### YOUR GOAL
Which lines run from the line with "[Advancing Dynamic Models" through the line with "[_Ciona intestinalis_ Embryonic" in the entries below? Print them exactly, both ends included, and nothing more.

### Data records
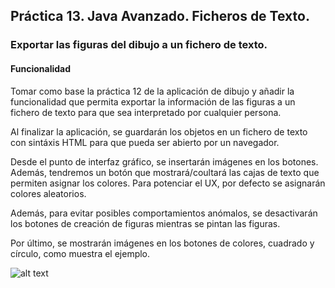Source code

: ## Práctica 13. Java Avanzado. Ficheros de Texto.
### Exportar las figuras del dibujo a un fichero de texto.

#### Funcionalidad

Tomar como base la práctica 12 de la aplicación de dibujo y añadir la funcionalidad que permita exportar la información de las figuras a un fichero de texto para que sea interpretado por cualquier persona.

Al finalizar la aplicación, se guardarán los objetos en un fichero de texto con sintáxis HTML para que pueda ser abierto por un navegador.

Desde el punto de interfaz gráfico, se insertarán imágenes en los botones. Además, tendremos un botón que mostrará/coultará las cajas de texto que permiten asignar los colores. Para potenciar el UX, por defecto se asignarán colores aleatorios.

Además, para evitar posibles comportamientos anómalos, se desactivarán los botones de creación de figuras mientras se pintan las figuras.

Por último, se mostrarán imágenes en los botones de colores, cuadrado y círculo, como muestra el ejemplo.

![alt text](https://raw.githubusercontent.com/DavidContrerasICAI/javaCourseExamples/master/13.dibujoVentanaFicherosTexto/output.jpg)
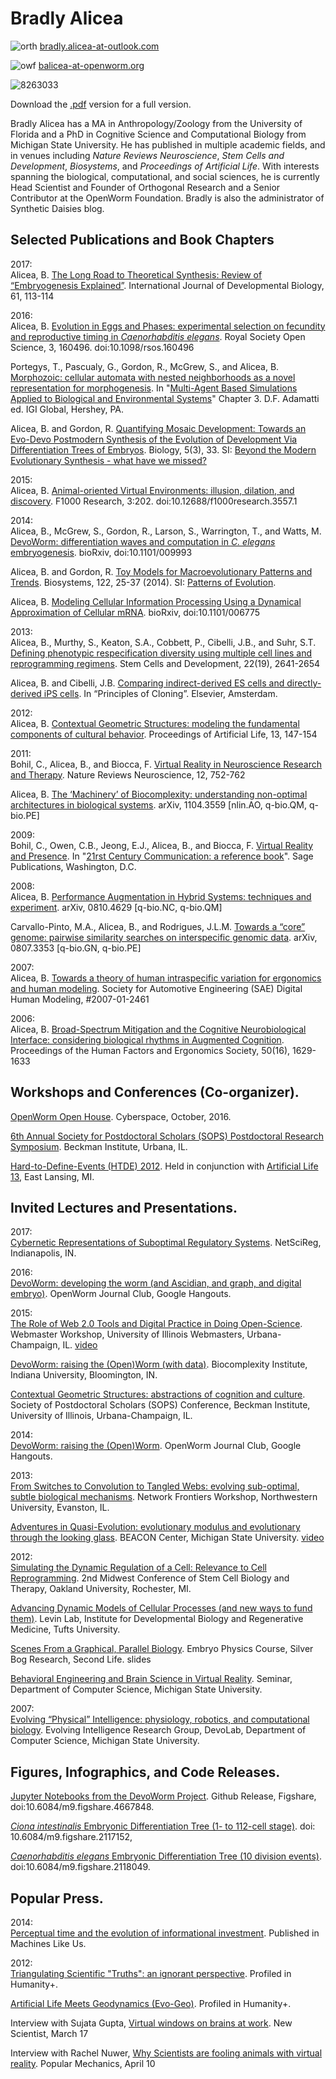# Bradly Alicea

![orth](https://user-images.githubusercontent.com/2716218/29792299-9c006dd0-8c05-11e7-9d11-ce67d78ec669.png) [bradly.alicea-at-outlook.com](bradly.alicea@outlook.com)

![owf](https://user-images.githubusercontent.com/2716218/29792323-ace12ea0-8c05-11e7-93e3-c104798e399b.png) [balicea-at-openworm.org](bradly.alicea@openworm.org)

![8263033](https://user-images.githubusercontent.com/2716218/29790202-9e23dcde-8bfe-11e7-88a4-3154dcb70106.png)

Download the [.pdf](https://independent.academia.edu/BradlyAlicea/CurriculumVitae) version for a full version.

Bradly Alicea has a MA in Anthropology/Zoology from the University of Florida and a PhD in Cognitive Science and Computational Biology from Michigan State University. He has published in multiple academic fields, and in venues including _Nature Reviews Neuroscience_, _Stem Cells and Development_, _Biosystems_, and _Proceedings of Artificial Life_. With interests spanning the biological, computational, and social sciences, he is currently Head Scientist and Founder of Orthogonal Research and a Senior Contributor at the OpenWorm Foundation. Bradly is also the administrator of Synthetic Daisies blog.

## Selected Publications and Book Chapters

2017:<br>
Alicea, B. [The Long Road to Theoretical Synthesis: Review of “Embryogenesis Explained”](http://www.ijdb.ehu.es/web/paper/170046ba/the-long-road-to-theoretical-synthesis). International Journal of Developmental Biology, 61, 113-114

2016:<br>
Alicea, B.  [Evolution in Eggs and Phases: experimental selection on fecundity and reproductive timing in _Caenorhabditis elegans_](http://rsos.royalsocietypublishing.org/content/3/11/160496.article-info). Royal Society Open Science, 3, 160496. doi:10.1098/rsos.160496

Portegys, T., Pascualy, G., Gordon, R., McGrew, S., and Alicea, B.  [Morphozoic: cellular automata with nested neighborhoods as a novel representation for morphogenesis](https://www.researchgate.net/publication/311738597_Morphozoic_Cellular_Automata_with_Nested_Neighborhoods_as_a_Metamorphic_Representation_of_Morphogenesis). In "[Multi-Agent Based Simulations Applied to Biological and Environmental Systems](http://www.igi-global.com/publish/call-for-papers/call-details/1951)" Chapter 3. D.F. Adamatti ed. IGI Global, Hershey, PA.

Alicea, B. and Gordon, R.  [Quantifying Mosaic Development: Towards an Evo-Devo Postmodern Synthesis of the Evolution of Development Via Differentiation Trees of Embryos](http://www.mdpi.com/2079-7737/5/3/33). Biology, 5(3), 33.  SI: [Beyond the Modern Evolutionary Synthesis - what have we missed?](http://www.mdpi.com/journal/biology/special_issues/modern_evolve)

2015:<br>
Alicea, B.  [Animal-oriented Virtual Environments: illusion, dilation, and discovery](http://f1000research.com/articles/3-202/v2). F1000 Research, 3:202. doi:10.12688/f1000research.3557.1

2014:<br>
Alicea, B., McGrew, S., Gordon, R., Larson, S., Warrington, T., and Watts, M.  [DevoWorm: differentiation waves and computation in _C. elegans_ embryogenesis](http://www.biorxiv.org/content/early/2014/10/03/009993). bioRxiv, doi:10.1101/009993

Alicea, B. and Gordon, R.  [Toy Models for Macroevolutionary Patterns and Trends](http://www.sciencedirect.com/science/article/pii/S0303264714001269). Biosystems, 122, 25-37 (2014). SI: [Patterns of Evolution](http://www.sciencedirect.com/science/journal/03032647/123).
 
Alicea, B.  [Modeling Cellular Information Processing Using a Dynamical Approximation of Cellular mRNA](http://biorxiv.org/content/early/2014/07/02/006775). bioRxiv, doi:10.1101/006775

2013:<br>
Alicea, B., Murthy, S., Keaton, S.A., Cobbett, P., Cibelli, J.B., and Suhr, S.T.  [Defining phenotypic respecification diversity using multiple cell lines and reprogramming regimens](https://www.academia.edu/4128193/Defining_the_Diversity_of_Phenotypic_Respecification_Using_Multiple_Cell_Lines_and_Reprogramming_Regimens). Stem Cells and Development, 22(19), 2641-2654

Alicea, B. and Cibelli, J.B.  [Comparing indirect-derived ES cells and directly-derived iPS cells](https://www.academia.edu/5128714/Comparing_SCNT-Derived_ESCs_and_iPSCs). In “Principles of Cloning”. Elsevier, Amsterdam.

2012:<br>
Alicea, B.  [Contextual Geometric Structures: modeling the fundamental components of cultural behavior](https://www.academia.edu/1553526/Contextual_Geometric_Structures_modeling_the_fundamental_components_of_cultural_behavior). Proceedings of Artificial Life, 13, 147-154

2011:<br>
Bohil, C., Alicea, B., and Biocca, F.  [Virtual Reality in Neuroscience Research and Therapy](https://www.academia.edu/3038280/Virtual_reality_in_neuroscience_research_and_therapy). Nature Reviews Neuroscience, 12, 752-762

Alicea, B.  [The ‘Machinery’ of Biocomplexity: understanding non-optimal architectures in biological systems](https://arxiv.org/abs/1104.3559). arXiv, 1104.3559 [nlin.AO, q-bio.QM, q-bio.PE]

2009:<br>
Bohil, C., Owen, C.B., Jeong, E.J., Alicea, B., and Biocca, F.  [Virtual Reality and Presence](https://www.researchgate.net/publication/263619590_Virtual_Reality_and_Presence). In "[21rst Century Communication: a reference book](https://us.sagepub.com/en-us/nam/21st-century-communication-a-reference-handbook/book230535)". Sage Publications, Washington, D.C.

2008:<br>
Alicea, B.  [Performance Augmentation in Hybrid Systems: techniques and experiment](http://arxiv.org/abs/0810.4629). arXiv, 0810.4629 [q-bio.NC, q-bio.QM]
 
Carvallo-Pinto, M.A., Alicea, B., and Rodrigues, J.L.M.  [Towards a “core” genome: pairwise similarity searches on interspecific genomic data](http://arxiv.org/abs/0807.3353). arXiv, 0807.3353 [q-bio.GN, q-bio.PE]

2007:<br>
Alicea, B.  [Towards a theory of human intraspecific variation for ergonomics and human modeling](http://papers.sae.org/2007-01-2461/). Society for Automotive Engineering (SAE) Digital Human Modeling, #2007-01-2461

2006:<br>
Alicea, B.  [Broad-Spectrum Mitigation and the Cognitive Neurobiological Interface: considering biological rhythms in Augmented Cognition](http://pro.sagepub.com/content/50/16/1629.full.pdf+html). Proceedings of the Human Factors and Ergonomics Society, 50(16), 1629-1633

## Workshops and Conferences (Co-organizer).

[OpenWorm Open House](http://blog.openworm.org/post/152092412210/announcing-the-openworm-open-house-2016). Cyberspace, October, 2016.

[6th Annual Society for Postdoctoral Scholars (SOPS) Postdoctoral Research Symposium](http://sops.beckman.illinois.edu/symposia/). Beckman Institute, Urbana, IL.
 
[Hard-to-Define-Events (HTDE) 2012](http://syntheticdaisies.blogspot.com/p/htde-workshop-2012.html). Held in conjunction with [Artificial Life 13](http://alife.org/conference/alife-13), East Lansing, MI.

## Invited Lectures and Presentations.

2017:<br>
[Cybernetic Representations of Suboptimal Regulatory Systems](https://figshare.com/articles/Cybernetic_Representations_of_Suboptimal_Regulatory_Systems/5084956). NetSciReg, Indianapolis, IN.

2016:<br>
[DevoWorm: developing the worm (and Ascidian, and graph, and digital embryo)](https://www.youtube.com/watch?v=UScuEonzYVs). OpenWorm Journal Club, Google Hangouts.

2015:<br>
[The Role of Web 2.0 Tools and Digital Practice in Doing Open-Science](https://www.academia.edu/16550776/The_Role_of_Web_2.0_Tools_and_Digital_Practice_in_Doing_Open-Science). Webmaster Workshop, University of Illinois Webmasters, Urbana-Champaign, IL. [video](https://mediaspace.illinois.edu/media/Web+Workshop++The+Role+of+Web+2.0+Too.+.+.+-+Nov+18+2015+02.01.09+PM/1_katndxhg/25369341)

[DevoWorm: raising the (Open)Worm (with data)](https://www.academia.edu/12170005/DevoWorm_developing_models_of_the_Open_Worm). Biocomplexity Institute, Indiana University, Bloomington, IN.

[Contextual Geometric Structures: abstractions of cognition and culture](https://www.academia.edu/10463051/Contextual_Geometric_Structures_abstractions_of_cognition_and_culture). Society of Postdoctoral Scholars (SOPS) Conference, Beckman Institute, University of Illinois, Urbana-Champaign, IL.

2014:<br>
[DevoWorm: raising the (Open)Worm](http://www.youtube.com/channel/UCF76f-eS1QW8OsnkOQFpp1g). OpenWorm Journal Club, Google Hangouts.
 
2013:<br>
[From Switches to Convolution to Tangled Webs: evolving sub-optimal, subtle biological mechanisms](https://www.academia.edu/5232331/From_Switches_to_Convolution_to_Tangled_Webs_evolving_sub-optimal_subtle_biological_mechanisms). Network Frontiers Workshop, Northwestern University, Evanston, IL.
 
[Adventures in Quasi-Evolution: evolutionary modulus and evolutionary through the looking glass](https://www.academia.edu/4136524/Adventures_in_Quasi-Evolution_evolutionary_modulus_and_evolutionary_through_the_looking_glass). BEACON Center, Michigan State University.  [video](https://www.youtube.com/watch?v=_PxJPvFR4-4)
 
2012:<br>
[Simulating the Dynamic Regulation of a Cell: Relevance to Cell Reprogramming](https://www.academia.edu/2429496/Simulating_the_Dynamic_Regulation_of_a_Cell_relevance_to_cellular_reprogramming). 2nd Midwest Conference of Stem Cell Biology and Therapy, Oakland University, Rochester, MI.
 
[Advancing Dynamic Models of Cellular Processes (and new ways to fund them)](https://www.academia.edu/4136564/Advancing_Dynamic_Models_of_Cellular_Processes_and_new_ways_to_fund_them_). Levin Lab, Institute for Developmental Biology and Regenerative Medicine, Tufts University.
 
[Scenes From a Graphical, Parallel Biology](https://www.academia.edu/2429518/Scenes_from_a_Graphical_Parallel_Biological_World). Embryo Physics Course, Silver Bog Research, Second Life.  slides
 
[Behavioral Engineering and Brain Science in Virtual Reality](https://www.academia.edu/4136542/Behavioral_Engineering_and_Brain_Science_in_Virtual_Reality). Seminar, Department of Computer Science, Michigan State University.

2007:<br>
[Evolving “Physical” Intelligence: physiology, robotics, and computational biology](https://www.academia.edu/1654229/Evolving_Physical_Intelligence_physiology_robotics_and_computational_biology). Evolving Intelligence Research Group, DevoLab, Department of Computer Science, Michigan State University.

## Figures, Infographics, and Code Releases.

[Jupyter Notebooks from the DevoWorm Project](https://search.datacite.org/works/10.6084/M9.FIGSHARE.4667848). Github Release, Figshare, doi:10.6084/m9.figshare.4667848.
 
[_Ciona intestinalis_ Embryonic Differentiation Tree (1- to 112-cell stage)](https://figshare.com/articles/C_intestinalis_Embryonic_Differentiation_Tree_1_to_112_cell_stage_/2117152). doi: 10.6084/m9.figshare.2117152, 

[_Caenorhabditis elegans_ Embryonic Differentiation Tree (10 division events)](https://figshare.com/articles/C_elegans_Embryonic_Differentiation_Tree_10_division_events_/2118049). doi:10.6084/m9.figshare.2118049.

## Popular Press.

2014:<br>
[Perceptual time and the evolution of informational investment](http://machineslikeus.com/news/perceptual-time-and-evolution-informational-investment). Published in Machines Like Us.
 
2012:<br>
[Triangulating Scientific "Truths": an ignorant perspective](http://hplusmagazine.com/2012/12/19/triangulating-scientific-truths-an-ignorant-perspective/). Profiled in Humanity+.  

[Artificial Life Meets Geodynamics (Evo-Geo)](http://hplusmagazine.com/2012/12/07/artificial-life-meets-geodynamics-evogeo/). Profiled in Humanity+.

Interview with Sujata Gupta, [Virtual windows on brains at work](https://www.academia.edu/4137539/Virtual_window_on_brains_at_work). New Scientist, March 17
 
Interview with Rachel Nuwer, [Why Scientists are fooling animals with virtual reality](https://www.academia.edu/4137526/Why_Scientists_Are_Fooling_Animals_With_Virtual_Reality). Popular Mechanics, April 10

### SOLUTION TO THE EXERCISE
[Advancing Dynamic Models of Cellular Processes (and new ways to fund them)](https://www.academia.edu/4136564/Advancing_Dynamic_Models_of_Cellular_Processes_and_new_ways_to_fund_them_). Levin Lab, Institute for Developmental Biology and Regenerative Medicine, Tufts University.
 
[Scenes From a Graphical, Parallel Biology](https://www.academia.edu/2429518/Scenes_from_a_Graphical_Parallel_Biological_World). Embryo Physics Course, Silver Bog Research, Second Life.  slides
 
[Behavioral Engineering and Brain Science in Virtual Reality](https://www.academia.edu/4136542/Behavioral_Engineering_and_Brain_Science_in_Virtual_Reality). Seminar, Department of Computer Science, Michigan State University.

2007:<br>
[Evolving “Physical” Intelligence: physiology, robotics, and computational biology](https://www.academia.edu/1654229/Evolving_Physical_Intelligence_physiology_robotics_and_computational_biology). Evolving Intelligence Research Group, DevoLab, Department of Computer Science, Michigan State University.

## Figures, Infographics, and Code Releases.

[Jupyter Notebooks from the DevoWorm Project](https://search.datacite.org/works/10.6084/M9.FIGSHARE.4667848). Github Release, Figshare, doi:10.6084/m9.figshare.4667848.
 
[_Ciona intestinalis_ Embryonic Differentiation Tree (1- to 112-cell stage)](https://figshare.com/articles/C_intestinalis_Embryonic_Differentiation_Tree_1_to_112_cell_stage_/2117152). doi: 10.6084/m9.figshare.2117152, 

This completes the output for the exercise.